これからまた数日から長ければ十日、王都を離れなければならないこともあるだろう。各地にアンドリューからの指示を伝達して回るセオドアの仕事はとにかく移動が多い。国の端と端の二箇所の駐屯地を回って戻るなどということをすれば悠に十日はかかってしまうのだ。家には弟がいてくれるし、父もまだ元気だ。泣かせる恋人がいた時期も長くは無い。これまで各地を回る仕事を苦にしたことは無かったが、杏奈と王都に戻ってからは違う。王都を旅立つときからすでに如何に早く仕事を済ませるかということを考えている。そして美しい景色を見ればいつかここに杏奈を連れてこられるだろうかと無意識に考え、土地の旨いものを供されれば、なんといって彼女に伝えようかと慣れない土産話の準備などをしているのだ。自分は変わってしまったのかもしれない。どこがとは言えないが、もう彼女を好きだと気がつく前の自分が毎日のふとした隙間に何を考えていたのか思い出せもしないのだ。
(暇さえあればアンナのことを考えているなんてチェットとコンラッドに知られたら、あいつら面白がって何をしでかすか分からないな。気をつけよう。)
セオドアは訓練が終わるまで表情を緩めず、日中の外出についても騎士仲間にも何も聞かれることなくその日を乗り切った。夕刻に家路を辿りながら、今日ならば急に杏奈のことを訪ねても不思議がられはしまいと思う。会えるときに顔を見ておかないと、任務の都合で挨拶をする間もなくしばらく会えなくなることもある。体はすっかり疲れていたが、それでも足は自然とアルフレドの家の方へ向いていた。
「あれ、兄さんも今あがり?お疲れ様。」
なんて間の悪い。思った気持ちを顔に出したつもりはないが、さすがに兄弟の目は誤魔化せなかったらしい。
「そんな顔しなくてもいいじゃない。」
やや苦笑い気味のチェットを振り返って、セオドアは馬の脚を緩めた。
「よう。」
短く声をかけると、チェットはにやりと笑顔の質を変えてみせた。
「どこに行くの?」
セオドアの進んでいた道は家路といえば家路である。しかし、ただ家に帰るのならばもっと近道がある。当然チェットは普段のセオドアがどちらの道を使っているかくらい知っている。この道は家に帰る前にアルフレドの家によるときに便利な道だ。分かっているくせに含みのある表情で聞いてくる弟は自分の恋心などすっかりお見通しなのだろう。

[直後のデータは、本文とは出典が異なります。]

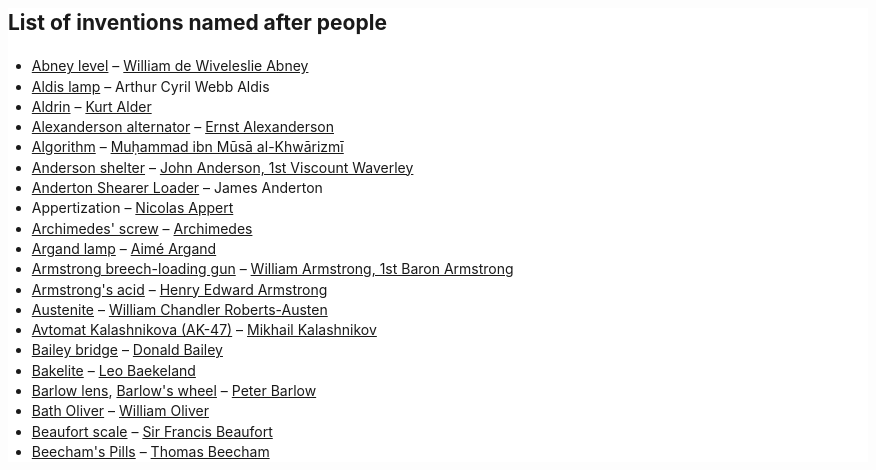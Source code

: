 <h2>List of inventions named after people </h2>

<ul>
<li><a href="https://en.wikipedia.org/wiki/Abney_level" target="_blank" rel="nofollow noopener">Abney level</a>&nbsp;&ndash;&nbsp;<a href="https://en.wikipedia.org/wiki/William_de_Wiveleslie_Abney" target="_blank" rel="nofollow noopener">William de Wiveleslie Abney</a></li>
<li><a href="https://en.wikipedia.org/wiki/Signal_lamp" target="_blank" rel="nofollow noopener">Aldis lamp</a>&nbsp;&ndash; Arthur Cyril Webb Aldis</li>
<li><a href="https://en.wikipedia.org/wiki/Aldrin" target="_blank" rel="nofollow noopener">Aldrin</a>&nbsp;&ndash;&nbsp;<a href="https://en.wikipedia.org/wiki/Kurt_Alder" target="_blank" rel="nofollow noopener">Kurt Alder</a></li>
<li><a href="https://en.wikipedia.org/wiki/Alexanderson_alternator" target="_blank" rel="nofollow noopener">Alexanderson alternator</a>&nbsp;&ndash;&nbsp;<a href="https://en.wikipedia.org/wiki/Ernst_Alexanderson" target="_blank" rel="nofollow noopener">Ernst Alexanderson</a></li>
<li><a href="https://en.wikipedia.org/wiki/Algorithm" target="_blank" rel="nofollow noopener">Algorithm</a>&nbsp;&ndash;&nbsp;<a href="https://en.wikipedia.org/wiki/Mu%E1%B8%A5ammad_ibn_M%C5%ABs%C4%81_al-Khw%C4%81rizm%C4%AB" target="_blank" rel="nofollow noopener">Muḥammad ibn Mūsā al-Khwārizmī</a></li>
<li><a href="https://en.wikipedia.org/wiki/Air-raid_shelter#Anderson_shelter" target="_blank" rel="nofollow noopener">Anderson shelter</a>&nbsp;&ndash;&nbsp;<a href="https://en.wikipedia.org/wiki/John_Anderson,_1st_Viscount_Waverley" target="_blank" rel="nofollow noopener">John Anderson, 1st Viscount Waverley</a></li>
<li><a href="https://en.wikipedia.org/wiki/Anderton_Shearer_Loader" target="_blank" rel="nofollow noopener">Anderton Shearer Loader</a>&nbsp;&ndash; James Anderton</li>
<li>Appertization &ndash;&nbsp;<a href="https://en.wikipedia.org/wiki/Nicolas_Appert" target="_blank" rel="nofollow noopener">Nicolas Appert</a></li>
<li><a href="https://en.wikipedia.org/wiki/Archimedes%27_screw" target="_blank" rel="nofollow noopener">Archimedes' screw</a>&nbsp;&ndash;&nbsp;<a href="https://en.wikipedia.org/wiki/Archimedes" target="_blank" rel="nofollow noopener">Archimedes</a></li>
<li><a href="https://en.wikipedia.org/wiki/Argand_lamp" target="_blank" rel="nofollow noopener">Argand lamp</a>&nbsp;&ndash;&nbsp;<a href="https://en.wikipedia.org/wiki/Aim%C3%A9_Argand" target="_blank" rel="nofollow noopener">Aim&eacute; Argand</a></li>
<li><a href="https://en.wikipedia.org/wiki/Rifled_breech_loader" target="_blank" rel="nofollow noopener">Armstrong breech-loading gun</a>&nbsp;&ndash;&nbsp;<a href="https://en.wikipedia.org/wiki/William_Armstrong,_1st_Baron_Armstrong" target="_blank" rel="nofollow noopener">William Armstrong, 1st Baron Armstrong</a></li>
<li><a href="https://en.wikipedia.org/wiki/Armstrong%27s_acid" target="_blank" rel="nofollow noopener">Armstrong's acid</a>&nbsp;&ndash;&nbsp;<a href="https://en.wikipedia.org/wiki/Henry_Edward_Armstrong" target="_blank" rel="nofollow noopener">Henry Edward Armstrong</a></li>
<li><a href="https://en.wikipedia.org/wiki/Austenite" target="_blank" rel="nofollow noopener">Austenite</a>&nbsp;&ndash;&nbsp;<a href="https://en.wikipedia.org/wiki/William_Chandler_Roberts-Austen" target="_blank" rel="nofollow noopener">William Chandler Roberts-Austen</a></li>
<li><a href="https://en.wikipedia.org/wiki/AK-47" target="_blank" rel="nofollow noopener">Avtomat Kalashnikova (AK-47)</a>&nbsp;&ndash;&nbsp;<a href="https://en.wikipedia.org/wiki/Mikhail_Kalashnikov" target="_blank" rel="nofollow noopener">Mikhail Kalashnikov</a></li>
<li><a href="https://en.wikipedia.org/wiki/Bailey_bridge" target="_blank" rel="nofollow noopener">Bailey bridge</a>&nbsp;&ndash;&nbsp;<a href="https://en.wikipedia.org/wiki/Donald_Bailey_(civil_engineer)" target="_blank" rel="nofollow noopener">Donald Bailey</a></li>
<li><a href="https://en.wikipedia.org/wiki/Bakelite" target="_blank" rel="nofollow noopener">Bakelite</a>&nbsp;&ndash;&nbsp;<a href="https://en.wikipedia.org/wiki/Leo_Baekeland" target="_blank" rel="nofollow noopener">Leo Baekeland</a></li>
<li><a href="https://en.wikipedia.org/wiki/Barlow_lens" target="_blank" rel="nofollow noopener">Barlow lens</a>,&nbsp;<a href="https://en.wikipedia.org/wiki/Barlow%27s_wheel" target="_blank" rel="nofollow noopener">Barlow's wheel</a>&nbsp;&ndash;&nbsp;<a href="https://en.wikipedia.org/wiki/Peter_Barlow_(mathematician)" target="_blank" rel="nofollow noopener">Peter Barlow</a></li>
<li><a href="https://en.wikipedia.org/wiki/Bath_Oliver" target="_blank" rel="nofollow noopener">Bath Oliver</a>&nbsp;&ndash;&nbsp;<a href="https://en.wikipedia.org/wiki/William_Oliver_(physician)" target="_blank" rel="nofollow noopener">William Oliver</a></li>
<li><a href="https://en.wikipedia.org/wiki/Beaufort_scale" target="_blank" rel="nofollow noopener">Beaufort scale</a>&nbsp;&ndash;&nbsp;<a href="https://en.wikipedia.org/wiki/Francis_Beaufort" target="_blank" rel="nofollow noopener">Sir Francis Beaufort</a></li>
<li><a href="https://en.wikipedia.org/wiki/Beecham%27s_Pills" target="_blank" rel="nofollow noopener">Beecham's Pills</a>&nbsp;&ndash;&nbsp;<a href="https://en.wikipedia.org/wiki/Thomas_Beecham" target="_blank" rel="nofollow noopener">Thomas Beecham</a></li>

「フレッドおじさんのところだよ。昼間にちょっと会ったのにあまりきちんと話せなかったから。」
セオドアは主語をあえて省いているが、チェットには伏せられた人の名前が容易に推測できる。
「へえ、珍しいね。アンナはあんまり外出しないみたいなのに。」
「それでお前は?仕事は終わりか。」
答える代わりにセオドアが問い返すと、チェットは「そうだよ」と答えて当たり前のように兄についてきた。家族と道端で偶然あったら一緒に帰ることはおかしなことではない。面倒な奴がついてきた、と思いつつセオドアは無言でアルフレドの家へ向かった。